Ghost Riders on the Road

by M-Gillies

The Street Memorial Project honors cyclists and pedestrians that have been killed on New York City's streets.

For any driver rushing to get to work in the morning, there is nothing more frustrating than having to yield, slow down for and avoid the slow moving cyclist who uses public streets as if their bike were a vehicle. In a culture that is about rushing to get from destination A to C whilst bypassing destination B, we don’t always slow down fast enough to consider those around, and importantly, the people who use the roads also.

Since 2000, there has been upwards to 700 cyclist related deaths per year in the United States alone, and while this number is high, the usage of roads by cyclists isn’t declining. With soaring gas prices, more environmentally conscious citizens and awareness of maintaining a healthy lifestyle, cycling is a widely used and excepted form of transportation.

With so many riders killed, the New York City Street Memorial Project looks to honor cyclists and pedestrians who have been killed while using public streets. This initiative sees the placement of dignified and somber memorial white painted bicycles – referred to as Ghost Bikes - locked up near the location of the accident as a commemorative plaque.

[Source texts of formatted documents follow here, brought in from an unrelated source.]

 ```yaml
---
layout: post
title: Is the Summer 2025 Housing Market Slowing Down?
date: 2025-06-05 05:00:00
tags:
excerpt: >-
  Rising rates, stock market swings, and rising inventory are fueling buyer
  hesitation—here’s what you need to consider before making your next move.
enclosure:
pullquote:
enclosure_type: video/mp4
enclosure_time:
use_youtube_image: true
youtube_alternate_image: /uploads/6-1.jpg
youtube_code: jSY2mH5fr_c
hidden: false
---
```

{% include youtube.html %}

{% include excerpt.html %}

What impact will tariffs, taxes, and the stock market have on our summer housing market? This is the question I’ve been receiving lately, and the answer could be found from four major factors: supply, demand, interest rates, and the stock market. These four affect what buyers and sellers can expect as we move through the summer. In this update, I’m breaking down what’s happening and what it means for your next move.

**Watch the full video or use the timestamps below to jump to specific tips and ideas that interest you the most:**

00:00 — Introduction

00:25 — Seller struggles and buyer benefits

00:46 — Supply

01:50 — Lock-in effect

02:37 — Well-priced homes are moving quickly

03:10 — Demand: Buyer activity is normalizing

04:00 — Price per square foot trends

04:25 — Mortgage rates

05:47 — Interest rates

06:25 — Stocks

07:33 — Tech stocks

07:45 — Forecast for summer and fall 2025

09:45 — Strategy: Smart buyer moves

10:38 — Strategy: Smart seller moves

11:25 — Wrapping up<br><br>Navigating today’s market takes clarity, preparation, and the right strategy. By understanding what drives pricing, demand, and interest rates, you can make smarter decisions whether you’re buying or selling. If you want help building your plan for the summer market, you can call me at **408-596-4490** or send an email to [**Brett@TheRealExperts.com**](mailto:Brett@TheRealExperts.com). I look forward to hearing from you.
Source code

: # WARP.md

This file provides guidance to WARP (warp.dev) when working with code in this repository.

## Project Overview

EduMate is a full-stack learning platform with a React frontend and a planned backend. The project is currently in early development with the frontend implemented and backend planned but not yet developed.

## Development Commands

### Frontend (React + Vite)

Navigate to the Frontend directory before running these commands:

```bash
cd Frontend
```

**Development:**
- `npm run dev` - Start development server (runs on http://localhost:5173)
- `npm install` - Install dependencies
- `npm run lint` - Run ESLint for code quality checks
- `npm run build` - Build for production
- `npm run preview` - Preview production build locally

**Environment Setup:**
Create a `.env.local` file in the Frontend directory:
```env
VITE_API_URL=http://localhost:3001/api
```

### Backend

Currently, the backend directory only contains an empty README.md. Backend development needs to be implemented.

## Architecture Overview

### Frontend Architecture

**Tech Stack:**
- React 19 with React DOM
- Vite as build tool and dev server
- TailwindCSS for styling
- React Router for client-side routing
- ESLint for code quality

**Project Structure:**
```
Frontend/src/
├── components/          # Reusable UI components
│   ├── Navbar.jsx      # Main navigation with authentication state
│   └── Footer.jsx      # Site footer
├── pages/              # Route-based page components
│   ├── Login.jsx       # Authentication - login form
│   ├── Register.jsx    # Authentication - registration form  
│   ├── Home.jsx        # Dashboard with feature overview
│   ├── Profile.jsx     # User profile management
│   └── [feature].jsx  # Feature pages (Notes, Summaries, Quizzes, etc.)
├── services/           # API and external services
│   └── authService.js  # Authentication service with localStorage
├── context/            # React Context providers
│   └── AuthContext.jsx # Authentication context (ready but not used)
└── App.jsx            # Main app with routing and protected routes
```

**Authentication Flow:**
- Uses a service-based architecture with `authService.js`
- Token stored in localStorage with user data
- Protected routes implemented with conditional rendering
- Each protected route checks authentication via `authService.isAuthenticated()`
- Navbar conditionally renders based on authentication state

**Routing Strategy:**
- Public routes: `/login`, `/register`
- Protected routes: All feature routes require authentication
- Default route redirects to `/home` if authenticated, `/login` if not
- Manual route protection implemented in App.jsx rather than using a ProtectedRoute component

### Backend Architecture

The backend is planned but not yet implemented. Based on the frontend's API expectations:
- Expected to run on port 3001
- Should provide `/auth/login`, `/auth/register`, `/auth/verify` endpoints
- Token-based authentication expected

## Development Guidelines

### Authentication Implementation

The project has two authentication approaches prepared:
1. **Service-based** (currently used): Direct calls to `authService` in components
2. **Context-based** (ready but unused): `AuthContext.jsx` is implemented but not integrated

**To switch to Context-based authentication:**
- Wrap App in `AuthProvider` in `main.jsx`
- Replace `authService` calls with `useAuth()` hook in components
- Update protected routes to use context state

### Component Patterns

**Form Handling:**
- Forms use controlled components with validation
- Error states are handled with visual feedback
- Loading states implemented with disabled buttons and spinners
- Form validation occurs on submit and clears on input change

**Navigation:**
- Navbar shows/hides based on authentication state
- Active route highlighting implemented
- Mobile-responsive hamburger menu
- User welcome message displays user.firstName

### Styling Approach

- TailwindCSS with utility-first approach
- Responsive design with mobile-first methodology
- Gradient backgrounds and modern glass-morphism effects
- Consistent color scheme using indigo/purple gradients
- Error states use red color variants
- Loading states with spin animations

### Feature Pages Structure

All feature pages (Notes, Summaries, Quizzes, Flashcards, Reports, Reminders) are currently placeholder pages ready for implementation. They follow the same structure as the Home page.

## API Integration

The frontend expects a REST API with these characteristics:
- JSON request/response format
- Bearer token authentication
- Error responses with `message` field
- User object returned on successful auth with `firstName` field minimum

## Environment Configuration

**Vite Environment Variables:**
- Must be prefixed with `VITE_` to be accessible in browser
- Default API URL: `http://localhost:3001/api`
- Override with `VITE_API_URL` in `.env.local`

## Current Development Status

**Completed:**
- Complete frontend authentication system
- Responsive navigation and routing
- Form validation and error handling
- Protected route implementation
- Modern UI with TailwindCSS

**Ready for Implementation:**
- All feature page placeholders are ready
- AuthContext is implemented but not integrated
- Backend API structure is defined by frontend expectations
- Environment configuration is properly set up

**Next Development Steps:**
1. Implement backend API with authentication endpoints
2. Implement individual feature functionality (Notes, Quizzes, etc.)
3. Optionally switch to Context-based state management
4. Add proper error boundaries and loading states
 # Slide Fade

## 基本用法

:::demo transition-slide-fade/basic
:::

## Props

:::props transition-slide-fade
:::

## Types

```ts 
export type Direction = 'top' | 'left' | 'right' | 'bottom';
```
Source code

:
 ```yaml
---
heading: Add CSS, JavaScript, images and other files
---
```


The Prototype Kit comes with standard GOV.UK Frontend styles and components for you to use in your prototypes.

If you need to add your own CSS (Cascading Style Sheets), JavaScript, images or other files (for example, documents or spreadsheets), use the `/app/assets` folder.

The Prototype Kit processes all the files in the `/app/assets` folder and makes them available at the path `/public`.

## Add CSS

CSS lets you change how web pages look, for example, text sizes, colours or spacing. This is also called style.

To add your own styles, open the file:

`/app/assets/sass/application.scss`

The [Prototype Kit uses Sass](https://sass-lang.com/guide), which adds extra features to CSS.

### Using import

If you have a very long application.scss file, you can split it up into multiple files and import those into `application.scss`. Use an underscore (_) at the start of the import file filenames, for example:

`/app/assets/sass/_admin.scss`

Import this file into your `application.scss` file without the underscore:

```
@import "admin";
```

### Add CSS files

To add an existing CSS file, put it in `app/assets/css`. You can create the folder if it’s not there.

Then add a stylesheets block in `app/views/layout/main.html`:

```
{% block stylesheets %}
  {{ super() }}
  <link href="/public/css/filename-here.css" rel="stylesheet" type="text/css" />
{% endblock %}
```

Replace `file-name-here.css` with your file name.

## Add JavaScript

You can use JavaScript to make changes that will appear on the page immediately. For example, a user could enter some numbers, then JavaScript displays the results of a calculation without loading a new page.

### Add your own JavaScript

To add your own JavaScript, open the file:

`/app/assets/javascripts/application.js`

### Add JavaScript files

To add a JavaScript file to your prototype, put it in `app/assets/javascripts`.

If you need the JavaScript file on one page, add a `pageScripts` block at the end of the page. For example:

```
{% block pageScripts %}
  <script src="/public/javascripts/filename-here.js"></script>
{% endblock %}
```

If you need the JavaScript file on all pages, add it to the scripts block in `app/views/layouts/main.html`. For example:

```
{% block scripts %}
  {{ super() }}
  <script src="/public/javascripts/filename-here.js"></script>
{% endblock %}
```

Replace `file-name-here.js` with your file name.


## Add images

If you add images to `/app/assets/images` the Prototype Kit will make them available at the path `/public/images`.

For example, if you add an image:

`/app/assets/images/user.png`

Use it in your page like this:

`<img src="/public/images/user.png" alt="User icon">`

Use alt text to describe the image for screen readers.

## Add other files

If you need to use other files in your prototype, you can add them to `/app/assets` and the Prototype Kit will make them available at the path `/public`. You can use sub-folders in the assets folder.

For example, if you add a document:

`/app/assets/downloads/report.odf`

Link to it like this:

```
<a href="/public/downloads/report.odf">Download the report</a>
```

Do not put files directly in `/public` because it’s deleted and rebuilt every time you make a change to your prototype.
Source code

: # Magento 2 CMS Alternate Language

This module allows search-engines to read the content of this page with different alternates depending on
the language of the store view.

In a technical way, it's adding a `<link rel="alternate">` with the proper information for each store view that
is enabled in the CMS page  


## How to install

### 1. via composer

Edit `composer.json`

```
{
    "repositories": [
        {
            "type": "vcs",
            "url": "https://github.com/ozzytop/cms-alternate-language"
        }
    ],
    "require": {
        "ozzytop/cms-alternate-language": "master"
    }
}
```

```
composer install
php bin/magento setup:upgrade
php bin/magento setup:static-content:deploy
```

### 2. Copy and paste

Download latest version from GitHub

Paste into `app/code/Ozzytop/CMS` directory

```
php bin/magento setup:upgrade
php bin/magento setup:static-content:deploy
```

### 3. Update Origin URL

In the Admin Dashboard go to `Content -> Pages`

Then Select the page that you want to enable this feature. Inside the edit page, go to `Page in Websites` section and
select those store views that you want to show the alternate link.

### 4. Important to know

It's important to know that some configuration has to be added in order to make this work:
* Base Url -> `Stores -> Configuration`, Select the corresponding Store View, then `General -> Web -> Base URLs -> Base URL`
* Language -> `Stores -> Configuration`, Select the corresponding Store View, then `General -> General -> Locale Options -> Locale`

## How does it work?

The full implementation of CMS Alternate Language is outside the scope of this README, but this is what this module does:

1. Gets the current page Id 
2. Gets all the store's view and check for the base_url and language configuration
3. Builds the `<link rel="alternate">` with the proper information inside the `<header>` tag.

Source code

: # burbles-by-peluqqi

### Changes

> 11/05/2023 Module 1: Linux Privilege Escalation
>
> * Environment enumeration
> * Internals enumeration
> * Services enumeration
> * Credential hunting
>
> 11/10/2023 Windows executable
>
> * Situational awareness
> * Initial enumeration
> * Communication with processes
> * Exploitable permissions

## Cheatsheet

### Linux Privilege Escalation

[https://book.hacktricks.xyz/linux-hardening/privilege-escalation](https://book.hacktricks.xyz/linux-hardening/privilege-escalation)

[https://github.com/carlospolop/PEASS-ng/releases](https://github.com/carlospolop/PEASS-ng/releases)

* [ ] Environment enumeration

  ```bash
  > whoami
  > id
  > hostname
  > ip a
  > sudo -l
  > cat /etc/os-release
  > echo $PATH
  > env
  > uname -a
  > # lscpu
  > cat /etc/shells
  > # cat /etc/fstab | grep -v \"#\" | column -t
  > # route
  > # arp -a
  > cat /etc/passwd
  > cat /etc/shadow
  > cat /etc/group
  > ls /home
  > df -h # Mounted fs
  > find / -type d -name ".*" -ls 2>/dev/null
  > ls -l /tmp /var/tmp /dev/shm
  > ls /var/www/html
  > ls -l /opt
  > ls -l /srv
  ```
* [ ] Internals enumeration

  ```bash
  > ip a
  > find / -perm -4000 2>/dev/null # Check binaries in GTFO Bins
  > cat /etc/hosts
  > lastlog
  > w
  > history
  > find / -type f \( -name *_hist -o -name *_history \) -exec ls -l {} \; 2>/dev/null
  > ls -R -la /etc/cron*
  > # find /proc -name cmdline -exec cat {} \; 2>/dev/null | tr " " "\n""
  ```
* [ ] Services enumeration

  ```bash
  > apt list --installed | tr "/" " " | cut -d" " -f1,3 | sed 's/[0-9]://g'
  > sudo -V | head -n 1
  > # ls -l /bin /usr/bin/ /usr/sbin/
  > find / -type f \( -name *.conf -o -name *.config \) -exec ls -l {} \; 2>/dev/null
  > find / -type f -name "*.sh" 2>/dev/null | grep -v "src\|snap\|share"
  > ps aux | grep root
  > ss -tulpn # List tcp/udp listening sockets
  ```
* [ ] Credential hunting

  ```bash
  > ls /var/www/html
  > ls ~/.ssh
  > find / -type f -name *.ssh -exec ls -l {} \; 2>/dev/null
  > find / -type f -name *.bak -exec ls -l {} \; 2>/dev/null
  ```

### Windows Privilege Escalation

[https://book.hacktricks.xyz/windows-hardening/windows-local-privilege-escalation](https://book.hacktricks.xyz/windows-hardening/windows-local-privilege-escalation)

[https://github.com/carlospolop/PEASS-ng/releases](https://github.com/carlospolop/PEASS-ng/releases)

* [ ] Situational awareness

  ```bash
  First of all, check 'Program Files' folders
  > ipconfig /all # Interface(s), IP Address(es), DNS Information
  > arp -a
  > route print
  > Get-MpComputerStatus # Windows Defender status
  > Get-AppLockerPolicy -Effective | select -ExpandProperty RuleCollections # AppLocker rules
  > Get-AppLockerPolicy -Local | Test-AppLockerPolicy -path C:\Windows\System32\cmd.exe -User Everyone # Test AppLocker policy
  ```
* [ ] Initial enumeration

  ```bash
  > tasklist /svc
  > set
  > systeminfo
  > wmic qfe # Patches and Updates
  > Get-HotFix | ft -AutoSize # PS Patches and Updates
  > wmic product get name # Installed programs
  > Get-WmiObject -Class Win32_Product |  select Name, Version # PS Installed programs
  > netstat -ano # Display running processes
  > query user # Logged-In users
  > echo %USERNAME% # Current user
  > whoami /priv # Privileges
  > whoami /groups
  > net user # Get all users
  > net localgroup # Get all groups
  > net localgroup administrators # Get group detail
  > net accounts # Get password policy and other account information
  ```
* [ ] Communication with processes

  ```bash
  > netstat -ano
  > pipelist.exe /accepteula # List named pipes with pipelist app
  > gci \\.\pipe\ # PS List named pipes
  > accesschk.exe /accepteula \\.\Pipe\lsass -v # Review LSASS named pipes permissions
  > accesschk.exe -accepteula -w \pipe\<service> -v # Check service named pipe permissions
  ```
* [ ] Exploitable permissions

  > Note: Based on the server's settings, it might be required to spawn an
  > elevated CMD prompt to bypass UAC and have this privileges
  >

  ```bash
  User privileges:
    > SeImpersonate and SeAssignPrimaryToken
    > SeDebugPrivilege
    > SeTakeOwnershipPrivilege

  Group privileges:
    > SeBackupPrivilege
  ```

This memorial project began in 2007 as a means of commemorating fellow bicyclists. With the Street Memorial Project, volunteers work together to construct the memorials and organize memorial rides and walks for the installation of these ghost bikes.

Originating in St. Louis, Missouri in 2003, these commemorations have since spread over 150 locations on 5 continents throughout the world, with the first New York City ghost bike appearing in June 2005.